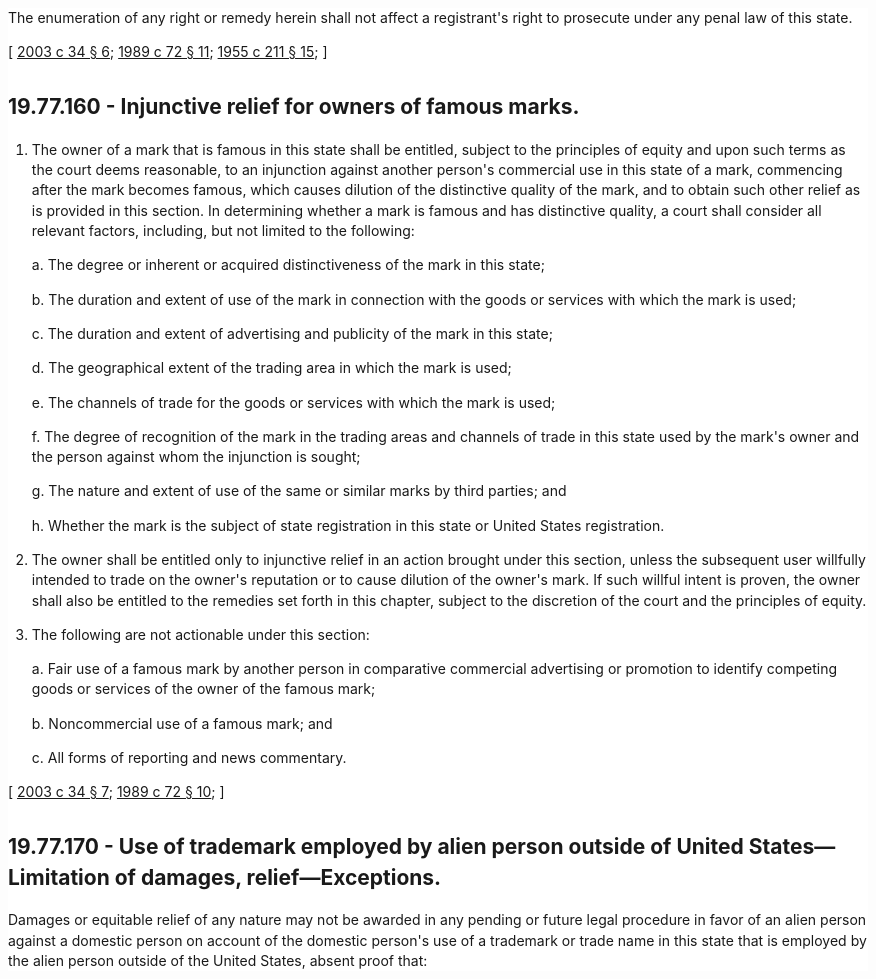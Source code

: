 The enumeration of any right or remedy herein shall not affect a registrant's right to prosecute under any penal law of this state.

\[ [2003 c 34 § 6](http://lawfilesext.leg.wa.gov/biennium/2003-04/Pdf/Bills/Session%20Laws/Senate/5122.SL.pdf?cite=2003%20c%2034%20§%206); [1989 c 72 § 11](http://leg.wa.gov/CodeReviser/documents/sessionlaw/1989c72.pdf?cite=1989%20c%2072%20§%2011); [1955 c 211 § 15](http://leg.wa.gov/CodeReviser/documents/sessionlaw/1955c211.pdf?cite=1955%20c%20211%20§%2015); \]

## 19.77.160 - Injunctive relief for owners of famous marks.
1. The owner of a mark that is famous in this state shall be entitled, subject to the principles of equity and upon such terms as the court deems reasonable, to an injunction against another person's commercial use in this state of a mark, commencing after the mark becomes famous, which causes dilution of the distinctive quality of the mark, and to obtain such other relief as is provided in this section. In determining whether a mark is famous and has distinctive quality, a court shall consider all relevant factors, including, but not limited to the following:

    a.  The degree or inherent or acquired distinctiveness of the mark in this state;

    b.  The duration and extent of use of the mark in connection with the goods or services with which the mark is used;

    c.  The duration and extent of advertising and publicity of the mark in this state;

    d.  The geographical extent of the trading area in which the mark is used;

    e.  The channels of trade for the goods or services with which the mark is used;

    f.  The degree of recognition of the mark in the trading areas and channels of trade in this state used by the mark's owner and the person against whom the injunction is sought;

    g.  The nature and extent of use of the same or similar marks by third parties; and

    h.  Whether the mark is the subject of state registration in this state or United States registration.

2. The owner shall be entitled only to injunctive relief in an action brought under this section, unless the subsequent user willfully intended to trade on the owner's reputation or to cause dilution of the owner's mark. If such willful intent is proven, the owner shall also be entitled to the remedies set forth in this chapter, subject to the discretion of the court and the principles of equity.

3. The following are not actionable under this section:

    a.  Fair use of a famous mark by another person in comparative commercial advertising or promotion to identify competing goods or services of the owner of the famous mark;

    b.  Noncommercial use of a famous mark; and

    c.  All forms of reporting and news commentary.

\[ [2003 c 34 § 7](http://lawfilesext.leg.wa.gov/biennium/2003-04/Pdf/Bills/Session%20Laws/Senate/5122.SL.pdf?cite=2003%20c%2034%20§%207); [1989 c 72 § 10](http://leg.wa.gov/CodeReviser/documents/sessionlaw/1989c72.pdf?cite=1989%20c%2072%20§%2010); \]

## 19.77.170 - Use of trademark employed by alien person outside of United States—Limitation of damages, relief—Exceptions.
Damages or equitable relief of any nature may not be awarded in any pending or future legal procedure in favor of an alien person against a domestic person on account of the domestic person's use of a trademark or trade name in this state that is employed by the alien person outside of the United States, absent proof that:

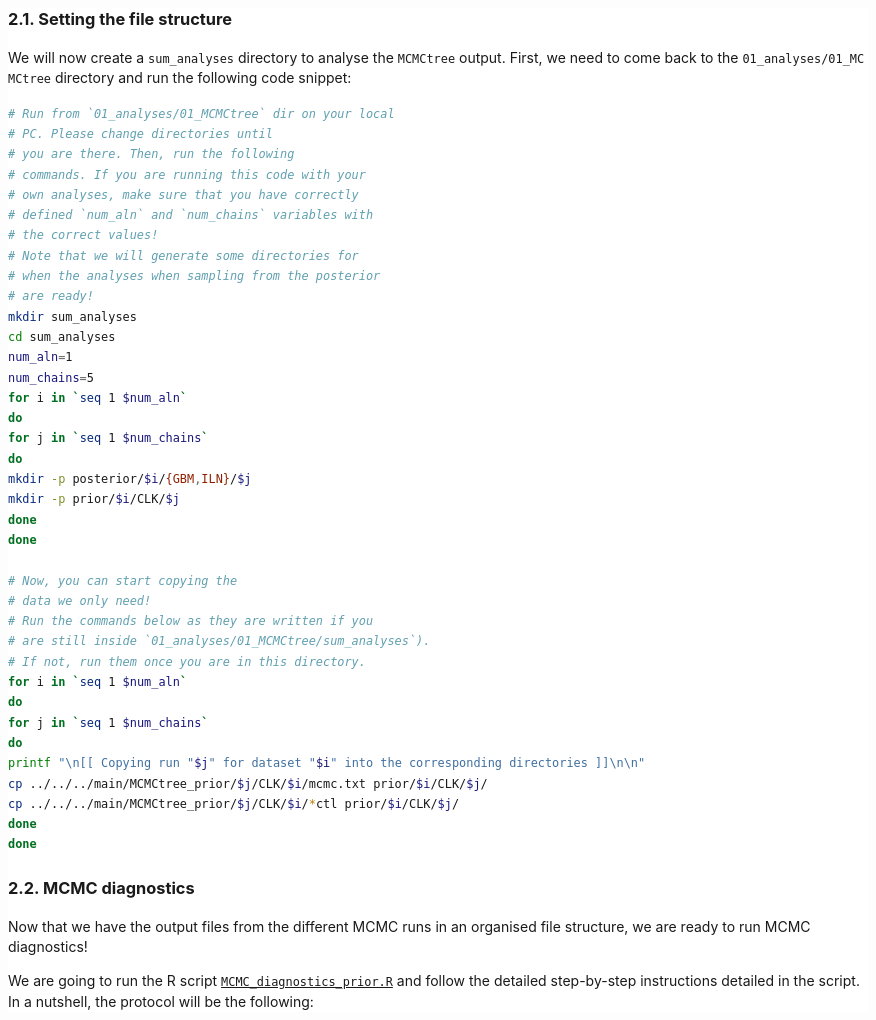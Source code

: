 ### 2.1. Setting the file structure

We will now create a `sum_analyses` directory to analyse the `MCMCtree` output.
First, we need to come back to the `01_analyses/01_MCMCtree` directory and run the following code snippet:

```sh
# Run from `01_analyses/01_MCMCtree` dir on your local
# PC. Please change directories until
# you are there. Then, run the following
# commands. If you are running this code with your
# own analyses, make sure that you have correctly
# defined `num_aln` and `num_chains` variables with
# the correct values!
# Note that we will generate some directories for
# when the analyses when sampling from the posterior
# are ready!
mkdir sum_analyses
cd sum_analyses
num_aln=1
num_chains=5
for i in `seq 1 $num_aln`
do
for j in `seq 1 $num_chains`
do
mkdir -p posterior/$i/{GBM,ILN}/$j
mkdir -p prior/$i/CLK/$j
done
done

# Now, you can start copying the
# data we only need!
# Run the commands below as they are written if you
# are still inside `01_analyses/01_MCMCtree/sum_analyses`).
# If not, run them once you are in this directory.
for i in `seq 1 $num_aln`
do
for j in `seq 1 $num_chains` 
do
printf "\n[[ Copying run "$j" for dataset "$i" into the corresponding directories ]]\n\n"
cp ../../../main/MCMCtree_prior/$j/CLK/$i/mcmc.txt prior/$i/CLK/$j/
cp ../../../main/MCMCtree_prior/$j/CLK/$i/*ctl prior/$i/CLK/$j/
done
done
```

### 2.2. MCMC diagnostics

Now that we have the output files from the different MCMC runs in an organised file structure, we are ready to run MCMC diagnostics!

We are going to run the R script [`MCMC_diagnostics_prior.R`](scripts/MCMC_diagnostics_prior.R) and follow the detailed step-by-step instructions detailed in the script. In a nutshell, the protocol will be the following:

--

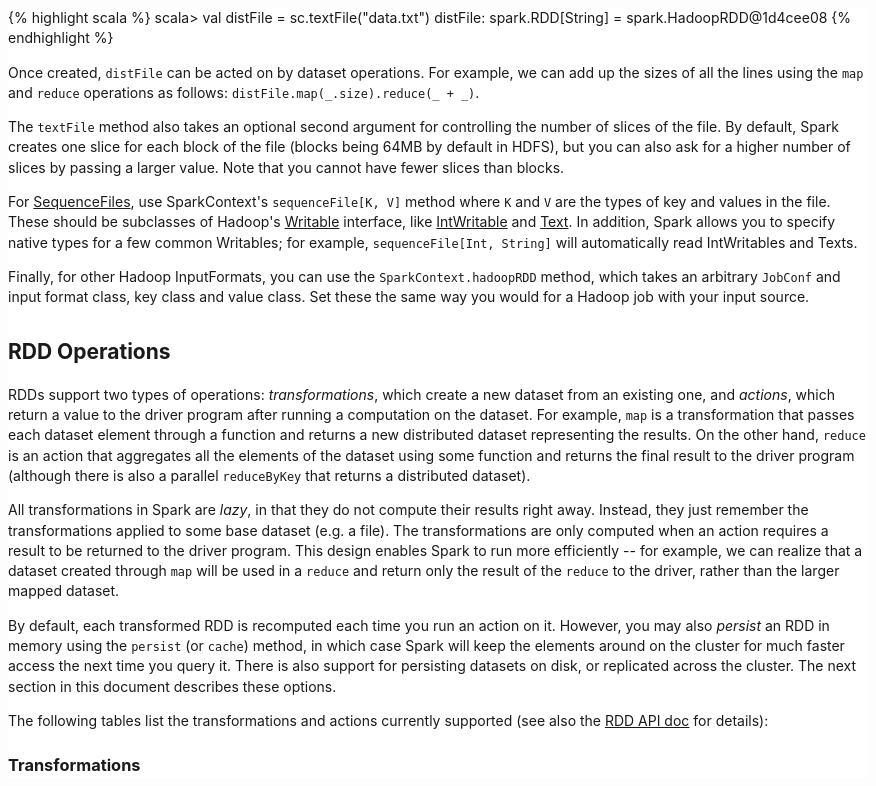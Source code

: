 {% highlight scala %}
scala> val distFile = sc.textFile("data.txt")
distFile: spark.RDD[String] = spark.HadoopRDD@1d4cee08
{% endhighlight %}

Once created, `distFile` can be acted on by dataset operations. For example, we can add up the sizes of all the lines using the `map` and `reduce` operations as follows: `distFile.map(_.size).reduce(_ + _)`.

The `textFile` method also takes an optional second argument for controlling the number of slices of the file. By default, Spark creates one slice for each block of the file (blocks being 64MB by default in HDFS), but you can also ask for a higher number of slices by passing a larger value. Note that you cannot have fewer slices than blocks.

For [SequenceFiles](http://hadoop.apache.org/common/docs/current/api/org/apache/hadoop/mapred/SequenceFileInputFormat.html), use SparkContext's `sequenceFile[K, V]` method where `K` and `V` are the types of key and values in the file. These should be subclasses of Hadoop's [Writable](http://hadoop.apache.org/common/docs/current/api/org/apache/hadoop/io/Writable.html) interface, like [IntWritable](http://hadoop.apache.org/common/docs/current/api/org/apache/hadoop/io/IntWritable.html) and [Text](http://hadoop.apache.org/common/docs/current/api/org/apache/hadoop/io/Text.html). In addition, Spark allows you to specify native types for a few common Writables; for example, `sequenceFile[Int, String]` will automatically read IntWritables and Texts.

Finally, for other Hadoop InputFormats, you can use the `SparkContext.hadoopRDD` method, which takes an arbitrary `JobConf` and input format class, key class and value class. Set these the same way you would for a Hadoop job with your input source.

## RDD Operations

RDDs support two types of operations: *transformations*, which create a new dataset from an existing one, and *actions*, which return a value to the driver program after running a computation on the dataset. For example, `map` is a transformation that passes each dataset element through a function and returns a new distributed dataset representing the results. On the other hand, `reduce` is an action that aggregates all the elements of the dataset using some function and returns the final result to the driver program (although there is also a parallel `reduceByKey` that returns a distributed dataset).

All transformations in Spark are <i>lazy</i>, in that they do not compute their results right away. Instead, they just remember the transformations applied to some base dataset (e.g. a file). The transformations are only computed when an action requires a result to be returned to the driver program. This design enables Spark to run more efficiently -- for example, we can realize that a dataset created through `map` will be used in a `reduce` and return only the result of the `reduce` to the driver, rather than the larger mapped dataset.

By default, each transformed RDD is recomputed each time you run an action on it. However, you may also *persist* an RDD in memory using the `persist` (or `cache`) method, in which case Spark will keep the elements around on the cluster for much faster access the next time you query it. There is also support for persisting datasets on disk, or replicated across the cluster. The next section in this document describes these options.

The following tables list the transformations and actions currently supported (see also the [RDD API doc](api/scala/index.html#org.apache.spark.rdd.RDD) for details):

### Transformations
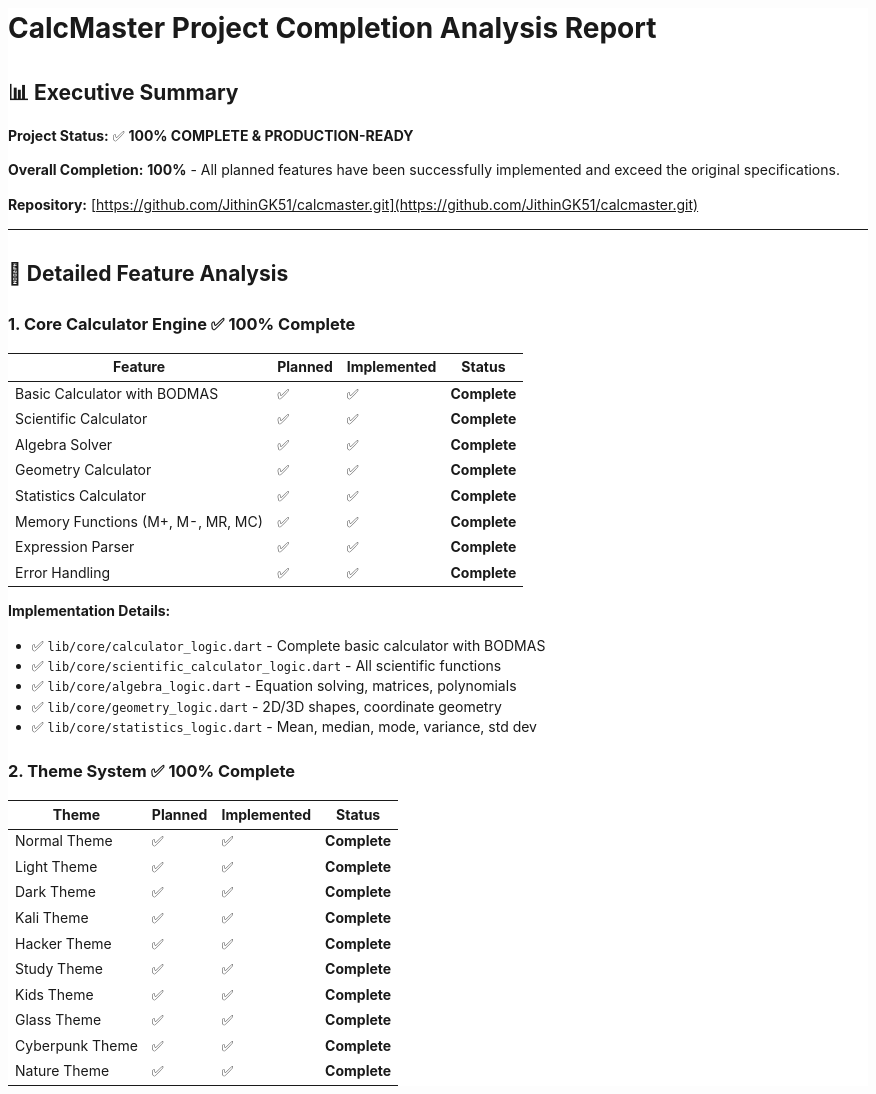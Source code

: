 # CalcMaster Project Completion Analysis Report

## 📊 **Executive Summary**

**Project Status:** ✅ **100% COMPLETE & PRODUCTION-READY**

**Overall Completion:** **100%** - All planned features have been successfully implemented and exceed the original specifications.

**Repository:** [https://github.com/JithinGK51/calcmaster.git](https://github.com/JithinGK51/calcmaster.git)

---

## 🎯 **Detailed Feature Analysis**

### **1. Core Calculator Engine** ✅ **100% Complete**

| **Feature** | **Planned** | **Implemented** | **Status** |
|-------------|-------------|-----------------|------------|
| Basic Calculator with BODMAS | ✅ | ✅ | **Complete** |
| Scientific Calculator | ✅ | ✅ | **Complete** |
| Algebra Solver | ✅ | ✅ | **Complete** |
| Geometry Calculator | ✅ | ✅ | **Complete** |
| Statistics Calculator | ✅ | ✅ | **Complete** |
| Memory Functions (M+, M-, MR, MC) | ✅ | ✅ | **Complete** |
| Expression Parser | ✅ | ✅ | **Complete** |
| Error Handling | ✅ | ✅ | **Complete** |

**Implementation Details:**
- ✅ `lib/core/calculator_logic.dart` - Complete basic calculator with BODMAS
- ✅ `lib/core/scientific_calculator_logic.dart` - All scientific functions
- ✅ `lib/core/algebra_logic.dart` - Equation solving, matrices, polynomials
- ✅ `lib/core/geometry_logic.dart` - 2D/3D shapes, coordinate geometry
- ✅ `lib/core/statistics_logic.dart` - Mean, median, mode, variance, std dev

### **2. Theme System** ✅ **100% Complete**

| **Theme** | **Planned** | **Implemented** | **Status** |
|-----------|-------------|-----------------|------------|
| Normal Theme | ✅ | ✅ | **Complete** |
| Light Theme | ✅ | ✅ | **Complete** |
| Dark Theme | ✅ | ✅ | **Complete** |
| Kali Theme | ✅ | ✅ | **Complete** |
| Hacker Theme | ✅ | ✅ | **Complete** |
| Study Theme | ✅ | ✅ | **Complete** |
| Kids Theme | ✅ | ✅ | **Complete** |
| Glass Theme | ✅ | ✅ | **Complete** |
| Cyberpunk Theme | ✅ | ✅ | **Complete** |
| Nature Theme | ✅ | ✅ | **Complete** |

- **REQUIRED ACTION**
Select and copy each line from the data that includes the word "Analysis".

- **YOUR RESPONSE**
: # CalcMaster Project Completion Analysis Report
## 🎯 **Detailed Feature Analysis**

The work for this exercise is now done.